Dear Dr. McCarthy and Ms. Moss:

This letter is in response to your request for written information regarding fit testing and fit factors for the N-95 respirators recently certified by the National Institute of Occupational Safety and Health (NIOSH). The Occupational Safety and Health Administration's (OSHA) [Respiratory Protection Standard], [29 CFR 1910.134], requires that fit tests be conducted for those workers required to wear respiratory protection. Under this standard either a quantitative (QNFT) fit test or a qualitative (QLFT) fit test is acceptable. Your use of a Portacount to conduct quantitative fit testing is acceptable provided the tests are conducted according to the recommendations of the manufacturer of the respirator.

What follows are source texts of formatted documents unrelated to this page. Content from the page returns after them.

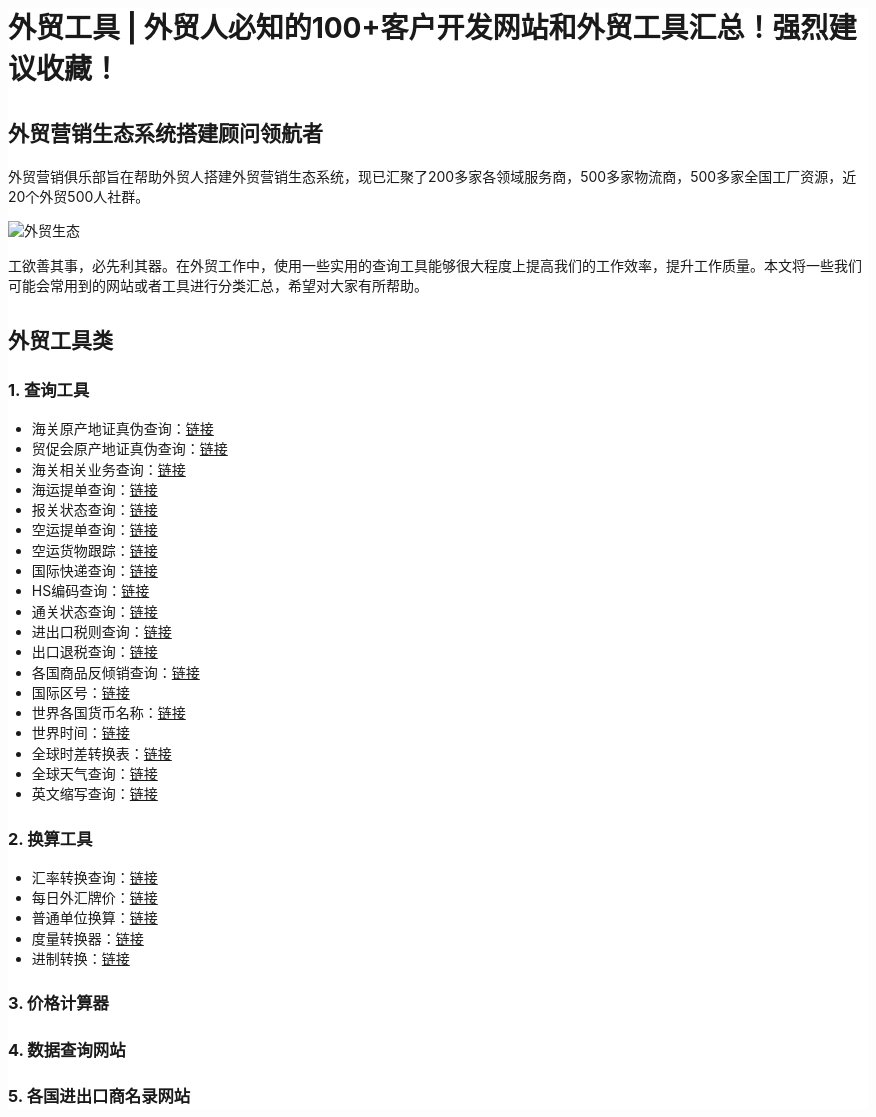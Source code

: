 # 外贸工具 | 外贸人必知的100+客户开发网站和外贸工具汇总！强烈建议收藏！


## 外贸营销生态系统搭建顾问领航者

外贸营销俱乐部旨在帮助外贸人搭建外贸营销生态系统，现已汇聚了200多家各领域服务商，500多家物流商，500多家全国工厂资源，近20个外贸500人社群。

![外贸生态](https://mmbiz.qpic.cn/mmbiz_jpg/C90c7n56gQueyeHm5OEWWy09U1QBzHGMibfC7WfzoGRDgWRsyfdFm5UlvDvkPDXrj7FrJibYWibiasnR3l2Yv4tknQ/640?wx_fmt=jpeg)

工欲善其事，必先利其器。在外贸工作中，使用一些实用的查询工具能够很大程度上提高我们的工作效率，提升工作质量。本文将一些我们可能会常用到的网站或者工具进行分类汇总，希望对大家有所帮助。

## 外贸工具类

### 1. 查询工具

- 海关原产地证真伪查询：[链接](https://dwz.cn/f3O8YGK6)
- 贸促会原产地证真伪查询：[链接](http://check.ccpiteco.net/)
- 海关相关业务查询：[链接](http://www.haiguan.info/OnLineSearch/Index.aspx)
- 海运提单查询：[链接](http://www.vovoso.com/news/gjtd.asp)
- 报关状态查询：[链接](http://www2.hpedi.com.cn/edi_que/EntryIdQue.aspx)
- 空运提单查询：[链接](https://dwz.cn/qCrQyM11)
- 空运货物跟踪：[链接](http://www.redberry.com/)
- 国际快递查询：[链接](http://www.track-trace.com/)
- HS编码查询：[链接](https://www.hsbianma.com/)
- 通关状态查询：[链接](https://dwz.cn/LhwjxwXd)
- 进出口税则查询：[链接](http://www.customs.gov.cn/publish/portal0/tab67735/)
- 出口退税查询：[链接](http://hd.chinatax.gov.cn/fagui/action/InitChukou.do)
- 各国商品反倾销查询：[链接](https://dwz.cn/5carBr6Y)
- 国际区号：[链接](https://dwz.cn/9j9x7zZP)
- 世界各国货币名称：[链接](https://dwz.cn/Fq5AgOQL)
- 世界时间：[链接](http://link.fobshanghai.com/tool/globaltime.html)
- 全球时差转换表：[链接](http://www.chuguo.cn/common/timetabe.htm)
- 全球天气查询：[链接](http://weather.news.sina.com.cn/)
- 英文缩写查询：[链接](https://dwz.cn/cCn2e57N)

### 2. 换算工具

- 汇率转换查询：[链接](https://dwz.cn/zez5mp4J)
- 每日外汇牌价：[链接](http://www.boc.cn/sourcedb/whpj/)
- 普通单位换算：[链接](https://dwz.cn/wNcjDm7A)
- 度量转换器：[链接](https://dwz.cn/jKCxL6Mf)
- 进制转换：[链接](https://dwz.cn/EmH4on4S)

### 3. 价格计算器

### 4. 数据查询网站

### 5. 各国进出口商名录网站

You are correct in your letter when you state that a fit factor of 100 should be used when conducting a quantitative fit test. In your earlier discussion with Mr. Richard Fairfax of my staff, Mr. Fairfax was discussing the generally accepted assigned protection factor (APF) of 10 for disposable respirators. As you are aware, when a quantitative fit test is conducted, the wearer of the mask is assigned a fit factor that is based upon the APF plus a safety factor of 10. The combination of the APF and the safety factor is the derivation of the fit factor (100). The agency has not taken a formal position on the APF for these respirators. OSHA is engaged in rulemaking on a final respiratory protection standard, and until a final standard is issued OSHA will not be assigning protection factors to respirators. Nevertheless OSHA continues to require that, for a quantitative fit test, the wearer of the respirator must achieve a fit factor of at least 100.

The agency also requires, as addressed in [29 CFR 1910.134], that wearers of respirators conduct a fit check each and every time they don a respirator. The fit check may be conducted according to the manufacturer's instructions. If you have any additional questions or comments please do not hesitate to contact the [Office of Health Enforcement at (202) 693-2190].


John B. Miles, Jr.
[Directorate of Enforcement Programs]

[Corrected 12/31/2003]

November 13, 1995

Mr. John B. Miles, Jr., Director
Directorate of Compliance Programs
The Occupational Safety and Health
Room N 3468
200 Constitution Avenue NW
Washington, DC 20210

RE: OSHA Enforcement Policy for Preventing Exposure to TB

Dear Mr Miles:

The purpose of this letter is to confirm information discussed during a conversation on November 7, 1995 between myself and Mr. Richard Fairfax regarding respiratory protection using N95 respirators in preventing occupational exposure to tuberculosis (TB).

Due to health concerns among employees and labor unions regarding the use of saccharin for qualitative fit testing of respirators we have explored alternate methods to conduct respirator fit testing. Through discussions with technical representatives from companies that manufacture N95 respirators, we were advised that it is possible to equip N95 respirators with probes to conduct quantitative fit tests. After confirming the feasibility of this practice with PortaCount(R) technical information specialists, we began to trial this method.

Success during our quantitative fit testing trial period prompted me to contact Mr. Fairfax to inquire whether quantitative fit testing with a PortaCount for N95 respirators is an appropriate practice in accordance with the OSHA Respiratory Protection Standard. He indicated that quantitative fit testing would be acceptable under the TB Standard if a fit factor pass level of ten is used. However, in recognition of preferred industrial hygiene practice with respect to respiratory protection in preventing occupational exposure to TB, it will be our policy to attempt to achieve a fit factor level of 100 for optimum protection.

Please provide us with written confirmation regarding quantitative fit testing for the N95 respirators for compliance with the TB Standard. Please do not hesitate to contact either of us if you have any questions.